Car la mesure est à la fois peu responsable et lourde de
conséquences, non seulement pour la personne même
du Ministre, mais aussi pour l’image du Burundi, qui est
pourtant encore à redorer. A part que cette mesure manque
cruellement de fondement juridique, elle constitue en effet une
flagrante provocation et une preuve matérielle de l’absence
du respect des libertés publiques au Burundi. Pire encore,
cette insoutenable décision prouve à suffisance que,
dans cette République bananière, « l’argument
de la force prime sur la force de l’argument ». « Cette
décision réconforte dans leur position, ceux qui
doutent encore de la volonté réelle des pouvoirs
publics à s’engager résolument dans la ligne
de la Déclaration Universelle des Droits de l’Homme,
des conventions internationales en rapport avec les droits et libertés
et dans l’application des dispositions de la Constitution
du Burundi », explique le Président de l’OAG
Onesphore Nduwayo. Il s’agit, à n’en pas douter,
d’une preuve matérielle d’un recul notoire sur
le terrain encore fragile de la démocratie. «Au moment
où les organisations de la société civile
n’avaient pas encore dépassé le deuil de feu
Ernest Manirumva, ancien vice-président de l’OLUCOME
assassiné le 8 avril dernier, cette décision du Ministre
pousse plus loin le cynisme et porte un coup de poignard dans leur
dos en voulant les réduire au silence », renchérit
Gertrude Kazoviyo. Selon de nombreux observateurs, le FORSC est
victime de son inflexible détermination à s’investir
sans compter pou faire éclater la vérité sur
l’assassinat d’Ernest Manirumva et de nombreux autres
citoyens fauchés comme des mouches sans que l’administration
ne sourcille. Le laxisme affiché par les autorités
du Ministère de l’Intérieur pour traquer les
membres de son administration qui s’en prennent à la
vie des paisibles citoyens et s’adonnent à la perturbation
de la sécurité en menaçant la population déçoit
et attriste. Dès l’annonce de cette mesure, cinq principaux
partis politiques (FRODEBU, UPRONA, MSD, CNDD, FNL) ont sorti une
déclaration pour déplorer l’attitude du ministre.

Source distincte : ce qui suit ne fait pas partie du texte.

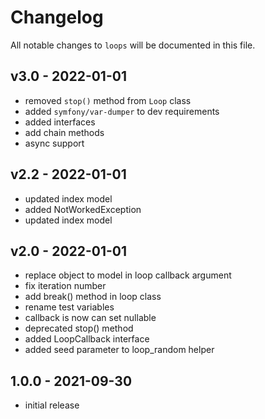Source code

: # Changelog

All notable changes to `loops` will be documented in this file.

## v3.0 - 2022-01-01

- removed ``stop()`` method from ``Loop`` class
- added ``symfony/var-dumper`` to dev requirements
- added interfaces
- add chain methods
- async support

## v2.2 - 2022-01-01

- updated index model
- added NotWorkedException
- updated index model

## v2.0 - 2022-01-01

- replace object to model in loop callback argument
- fix iteration number
- add break() method in loop class
- rename test variables
- callback is now can set nullable
- deprecated stop() method
- added LoopCallback interface
- added seed parameter to loop_random helper

## 1.0.0 - 2021-09-30

- initial release
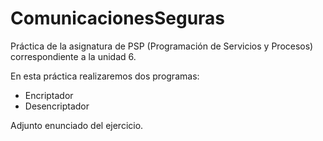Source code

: # ComunicacionesSeguras
Práctica de la asignatura de PSP (Programación de Servicios y Procesos) correspondiente a la unidad 6.

En esta práctica realizaremos dos programas:

- Encriptador
- Desencriptador

Adjunto enunciado del ejercicio.

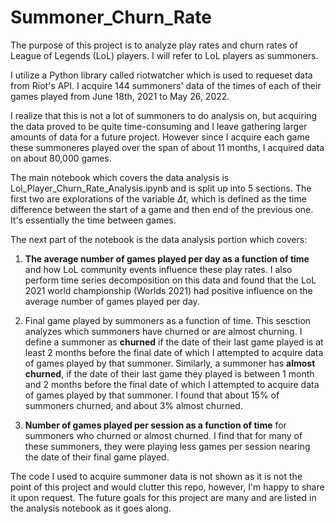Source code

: # Summoner_Churn_Rate

The purpose of this project is to analyze play rates and churn rates of League of Legends (LoL) players. I will refer to LoL players as summoners. 

I utilize a Python library called riotwatcher which is used to requeset data from Riot's API. I acquire 144 summoners' data of the times of each of their games played from June 18th, 2021 to May 26, 2022. 

I realize that this is not a lot of summoners to do analysis on, but acquiring the data proved to be quite time-consuming and I leave gathering larger amounts of data for a future project. However since I acquire each game these summoneres played over the span of about 11 months, I acquired data on about 80,000 games.

The main notebook which covers the data analysis is Lol_Player_Churn_Rate_Analysis.ipynb and is split up into 5 sections. The first two are explorations of the variable $\Delta t$, which is defined as the time difference between the start of a game and then end of the previous one. It's essentially the time between games. 

The next part of the notebook is the data analysis portion which covers:

1. **The average number of games played per day as a function of time** and how LoL community events influence these play rates. I also perform time series decomposition on this data and found that the LoL 2021 world championship (Worlds 2021) had  positive influence on the average number of games played per day.  

2. Final game played by summoners as a function of time. This sesction analyzes which summoners have churned or are almost churning. I define a summoner as **churned** if the date of their last game played is at least 2 months before the final date of which I attempted to acquire data of games played by that summoner. Similarly, a summoner has **almost churned**, if the date of their last game they played is between 1 month and 2 months before the final date of which I attempted to acquire data of games played by that summoner. I found that about 15% of summoners churned, and about 3% almost churned.


3. **Number of games played per session as a function of time** for summoners who churned or almost churned. I find that for many of these summoners, they were playing less games per session nearing the date of their final game played.


The code I used to acquire summoner data is not shown as it is not the point of this project and would clutter this repo, however, I'm happy to share it upon request. The future goals for this project are many and are listed in the analysis notebook as it goes along.

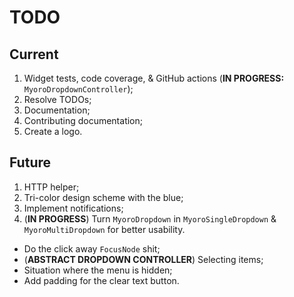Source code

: # TODO

## Current

1. Widget tests, code coverage, & GitHub actions (**IN PROGRESS:** `MyoroDropdownController`);
1. Resolve TODOs;
1. Documentation;
1. Contributing documentation;
1. Create a logo.

## Future

1. HTTP helper;
1. Tri-color design scheme with the blue;
1. Implement notifications;
1. (**IN PROGRESS**) Turn `MyoroDropdown` in `MyoroSingleDropdown` & `MyoroMultiDropdown` for better usability.

- Do the click away `FocusNode` shit;
- (**ABSTRACT DROPDOWN CONTROLLER**) Selecting items;
- Situation where the menu is hidden;
- Add padding for the clear text button.
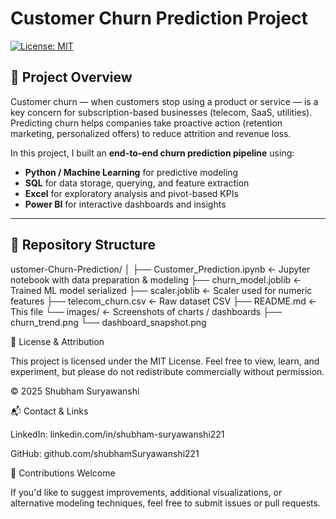 # Customer Churn Prediction Project

[![License: MIT](https://img.shields.io/badge/License-MIT-yellow.svg)](#license)

## 🧾 Project Overview

Customer churn — when customers stop using a product or service — is a key concern for subscription-based businesses (telecom, SaaS, utilities). Predicting churn helps companies take proactive action (retention marketing, personalized offers) to reduce attrition and revenue loss.

In this project, I built an **end-to-end churn prediction pipeline** using:

- **Python / Machine Learning** for predictive modeling  
- **SQL** for data storage, querying, and feature extraction  
- **Excel** for exploratory analysis and pivot-based KPIs  
- **Power BI** for interactive dashboards and insights  

---

## 📁 Repository Structure

ustomer-Churn-Prediction/
│
├── Customer_Prediction.ipynb ← Jupyter notebook with data preparation & modeling
├── churn_model.joblib ← Trained ML model serialized
├── scaler.joblib ← Scaler used for numeric features
├── telecom_churn.csv ← Raw dataset CSV
├── README.md ← This file
└── images/ ← Screenshots of charts / dashboards
├── churn_trend.png
└── dashboard_snapshot.png

🧷 License & Attribution

This project is licensed under the MIT License.
Feel free to view, learn, and experiment, but please do not redistribute commercially without permission.

© 2025 Shubham Suryawanshi

📬 Contact & Links

LinkedIn: linkedin.com/in/shubham-suryawanshi221

GitHub: github.com/shubhamSuryawanshi221

🤝 Contributions Welcome

If you'd like to suggest improvements, additional visualizations, or alternative modeling techniques, feel free to submit issues or pull requests.


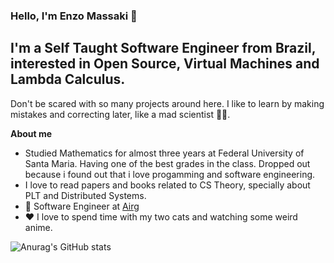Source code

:### Hello, I'm Enzo Massaki  👋

## I'm a Self Taught Software Engineer from Brazil, interested in Open Source, Virtual Machines and Lambda Calculus.

Don't be scared with so many projects around here. I like to learn by making mistakes and correcting later, like a mad scientist 👨‍🔬.

**About me**
-  Studied Mathematics for almost three years at Federal University of Santa Maria. Having one of the best grades in the class. Dropped out because i found out that i love progamming and software engineering.
-  I love to read papers and books related to CS Theory, specially about PLT and Distributed Systems.
- 💼 Software Engineer at [Airg]([https://accurate.com.br](https://corp.airg.com/))
- ❤️ I love to spend time with my two cats and watching some weird anime. 

![Anurag's GitHub stats](https://github-readme-stats.vercel.app/api?username=Massakera&theme=rose_pine&show_icons=true)
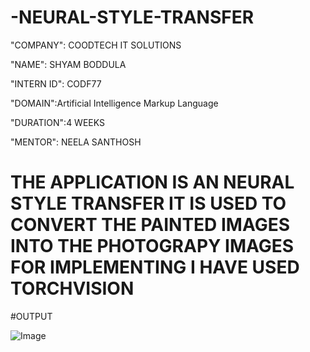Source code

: # -NEURAL-STYLE-TRANSFER

"COMPANY": COODTECH IT SOLUTIONS

"NAME": SHYAM BODDULA

"INTERN ID": CODF77

"DOMAIN":Artificial Intelligence Markup Language

"DURATION":4 WEEKS

"MENTOR": NEELA SANTHOSH

# THE APPLICATION IS AN NEURAL STYLE TRANSFER IT IS USED TO CONVERT THE PAINTED IMAGES INTO THE PHOTOGRAPY IMAGES FOR IMPLEMENTING I HAVE USED TORCHVISION 

#OUTPUT

![Image](https://github.com/user-attachments/assets/34b55177-469a-40da-a87e-48296ede62f1)
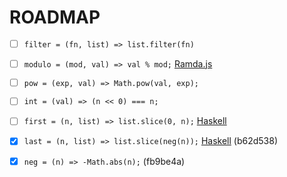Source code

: # ROADMAP

- [ ] `filter = (fn, list) => list.filter(fn)`

- [ ] `modulo = (mod, val) => val % mod;` [Ramda.js](https://ramdajs.com/docs/#modulo)

- [ ] `pow = (exp, val) => Math.pow(val, exp);`

- [ ] `int = (val) => (n << 0) === n;`

- [ ] `first = (n, list) => list.slice(0, n);` [Haskell](http://book.realworldhaskell.org/read/types-and-functions.html)

- [x] `last = (n, list) => list.slice(neg(n));` [Haskell](http://book.realworldhaskell.org/read/types-and-functions.html) (b62d538)

- [x] `neg = (n) => -Math.abs(n);` (fb9be4a)
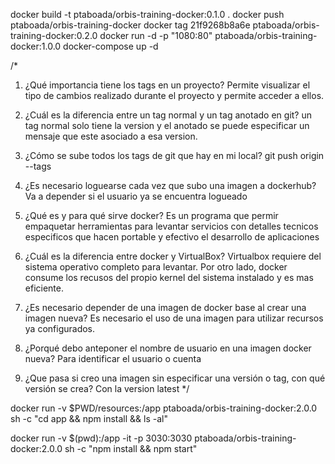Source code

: docker build -t ptaboada/orbis-training-docker:0.1.0 .
docker push ptaboada/orbis-training-docker
docker tag 21f9268b8a6e ptaboada/orbis-training-docker:0.2.0 
docker run -d -p "1080:80" ptaboada/orbis-training-docker:1.0.0
docker-compose up -d 

/*
1. ¿Qué importancia tiene los tags en un proyecto?
Permite visualizar el tipo de cambios realizado durante el proyecto y permite acceder a ellos.

2. ¿Cuál es la diferencia entre un tag normal y un tag anotado en git?
un tag normal solo tiene la version y el anotado se puede especificar un mensaje que este asociado a esa version.

3. ¿Cómo se sube todos los tags de git que hay en mi local?
git push origin --tags

4. ¿Es necesario loguearse cada vez que subo una imagen a dockerhub?
Va a depender si el usuario ya se encuentra logueado

5. ¿Qué es y para qué sirve docker?
Es un programa que permir empaquetar herramientas para levantar servicios con detalles tecnicos especificos que hacen portable
y efectivo el desarrollo de aplicaciones 

6. ¿Cuál es la diferencia entre docker y VirtualBox?
Virtualbox requiere del sistema operativo completo para levantar. Por otro lado, docker consume los recusos del propio kernel del sistema instalado y es mas eficiente.

7. ¿Es necesario depender de una imagen de docker base al crear una imagen nueva?
Es necesario el uso de una imagen para utilizar recursos ya configurados.

8. ¿Porqué debo anteponer el nombre de usuario en una imagen docker nueva?
Para identificar el usuario o cuenta

9. ¿Que pasa si creo una imagen sin especificar una versión o tag, con qué versión se crea?
Con la version latest
*/

docker run -v $PWD/resources:/app ptaboada/orbis-training-docker:2.0.0 sh -c "cd app && npm install && ls -al"

docker run -v $(pwd):/app -it -p 3030:3030 ptaboada/orbis-training-docker:2.0.0 sh -c "npm install && npm start"


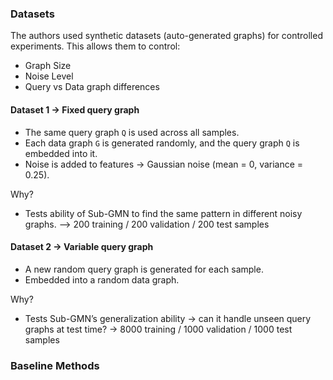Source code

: ### Datasets
The authors used synthetic datasets (auto-generated graphs) for controlled experiments.
This allows them to control:
- Graph Size
- Noise Level
- Query vs Data graph differences

#### Dataset 1 -> Fixed query graph
- The same query graph `Q` is used across all samples.
- Each data graph `G` is generated randomly, and the query graph `Q` is embedded into it.
- Noise is added to features → Gaussian noise (mean = 0, variance = 0.25).

Why?
- Tests ability of Sub-GMN to find the same pattern in different noisy graphs.
--> 200 training / 200 validation / 200 test samples

#### Dataset 2 -> Variable query graph
- A new random query graph is generated for each sample.
- Embedded into a random data graph.

Why?
- Tests Sub-GMN’s generalization ability → can it handle unseen query graphs at test time?
-> 8000 training / 1000 validation / 1000 test samples

### Baseline Methods

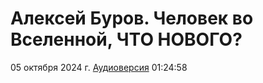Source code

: # Алексей Буров. Человек во Вселенной, ЧТО НОВОГО?

05 октября 2024 г. [Аудиоверсия](https://www.youtube.com/watch?v=kPF38oXCt9w) 01:24:58
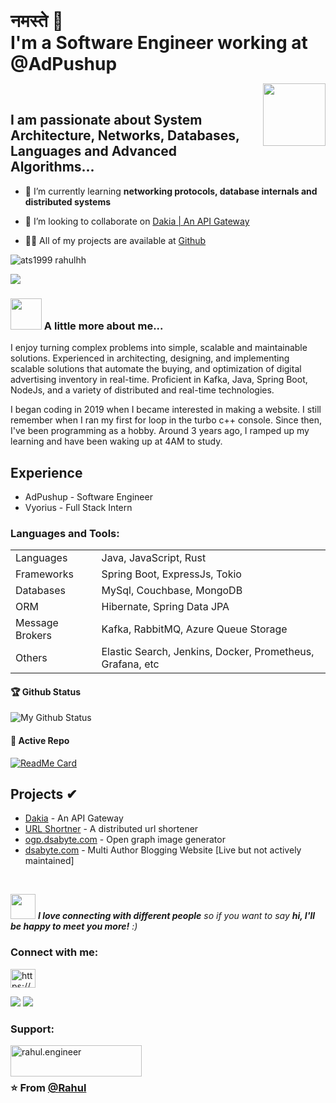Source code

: <h1 style="display: inline;"> नमस्ते 🙏 <br/> I'm a Software Engineer working at @AdPushup</h1>

<img align='right' src="https://media.giphy.com/media/M9gbBd9nbDrOTu1Mqx/giphy.gif" width="100"> <br>

## I am passionate about System Architecture, Networks, Databases, Languages and Advanced Algorithms...

- 🌱 I’m currently learning **networking protocols, database internals and distributed systems**

- 👯 I’m looking to collaborate on [Dakia | An API Gateway](https://github.com/ats1999/dakia)

- 👨‍💻 All of my projects are available at [Github](https://ats1999.github.io/#projects)

<img src="https://komarev.com/ghpvc/?username=ats1999&label=Profile%20views&color=0e75b6&style=flat" alt="ats1999 rahulhh" />

[![](https://img.shields.io/badge/LinkedIn-Rahul-blue)](https://www.linkedin.com/in/ats1999/)

### <img src="https://media.giphy.com/media/VgCDAzcKvsR6OM0uWg/giphy.gif" width="50"> A little more about me...
I enjoy turning complex problems into simple, scalable and maintainable solutions. Experienced in architecting, designing, and implementing scalable solutions that automate the buying, and optimization of digital advertising inventory in real-time. Proficient in Kafka, Java, Spring Boot, NodeJs, and a variety of distributed and real-time technologies.

I began coding in 2019 when I became interested in making a website. I still remember when I ran my first for loop in the turbo c++ console. Since then, I've been programming as a hobby. Around 3 years ago, I ramped up my learning and have been waking up at 4AM to study.

## Experience
- AdPushup - Software Engineer
- Vyorius - Full Stack Intern

<h3 align="left">Languages and Tools:</h3>

|                 |                                                      |
| --------------- | ---------------------------------------------------- |
| Languages       | Java, JavaScript, Rust                    |
| Frameworks      | Spring Boot, ExpressJs, Tokio                               |
| Databases       | MySql, Couchbase, MongoDB                            |
| ORM             | Hibernate, Spring Data JPA                           |
| Message Brokers | Kafka, RabbitMQ, Azure Queue Storage                 |
| Others          | Elastic Search, Jenkins, Docker, Prometheus, Grafana, etc |

#### 🏆 Github Status

![My Github Status](https://github-readme-stats.vercel.app/api?username=ats1999&show_icons=true&hide_border=true&count_private=true&theme=dark&x=ygg)

#### 👀 Active Repo

[![ReadMe Card](https://github-readme-stats.vercel.app/api/pin/?username=ats1999&repo=dakia&theme=dark&a=ybhgyhh)](https://github.com/ats1999/dakia)

## Projects ✔

- [Dakia](https://github.com/ats1999/dakia) - An API Gateway 
- [URL Shortner](https://github.com/ats1999/URL-Shortner?tab=readme-ov-file) - A distributed url shortener
- [ogp.dsabyte.com](https://ogp.dsabyte.com) - Open graph image generator
- [dsabyte.com](https://dsabyte.com) - Multi Author Blogging Website [Live but not actively maintained]

<!-- top languages card -->
<br>

<img src="https://media.giphy.com/media/LnQjpWaON8nhr21vNW/giphy.gif" width="40"> <em><b>I love connecting with different people</b> so if you want to say <b>hi, I'll be happy to meet you more!</b> :)</em>

<h3 align="left">Connect with me:</h3>
<p align="left">
<a href="https://linkedin.com/in/https://www.linkedin.com/in/ats1999/" target="blank"><img align="center" src="https://raw.githubusercontent.com/rahuldkjain/github-profile-readme-generator/master/src/images/icons/Social/linked-in-alt.svg" alt="https://www.linkedin.com/in/rahul-kumar-36b05a189/" height="30" width="40" /></a>
</p>

<div><a href="https://github.com/ats1999"><img src="https://img.shields.io/badge/github%20-%23121011.svg?&style=flat&logo=github&logoColor=white"/></a> <a href="https://www.linkedin.com/in/ats1999/"><img src="https://img.shields.io/badge/linkedin%20-%230077B5.svg?&style=flat&logo=linkedin&logoColor=white"/></a>
</div>

<h3 align="left">Support:</h3>
<p><a href="https://www.buymeacoffee.com/rahul.engineer"> <img align="left" src="https://cdn.buymeacoffee.com/buttons/v2/default-yellow.png" height="50" width="210" alt="rahul.engineer" /></a></p><br><br>

### ⭐️ From [@Rahul](https://github.com/ats1999)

Quant aux associations de la société civile, elles
ont, du coup, décidé de suspendre leur participation
dans l’exécution des projets du gouvernement dans
lesquels elles étaient engagées aux côtés
du gouvernement, notamment le comité tripartite de pilotage
des consultations nationales pour la mise en place des mécanismes
de justice traditionnelle, le comité technique de suivi
des consultations nationales, le comité de pilotage conjoint
des projets Peace Building fund et le mécanisme national
de suivi évaluation du projet cadre de dialogue, etc.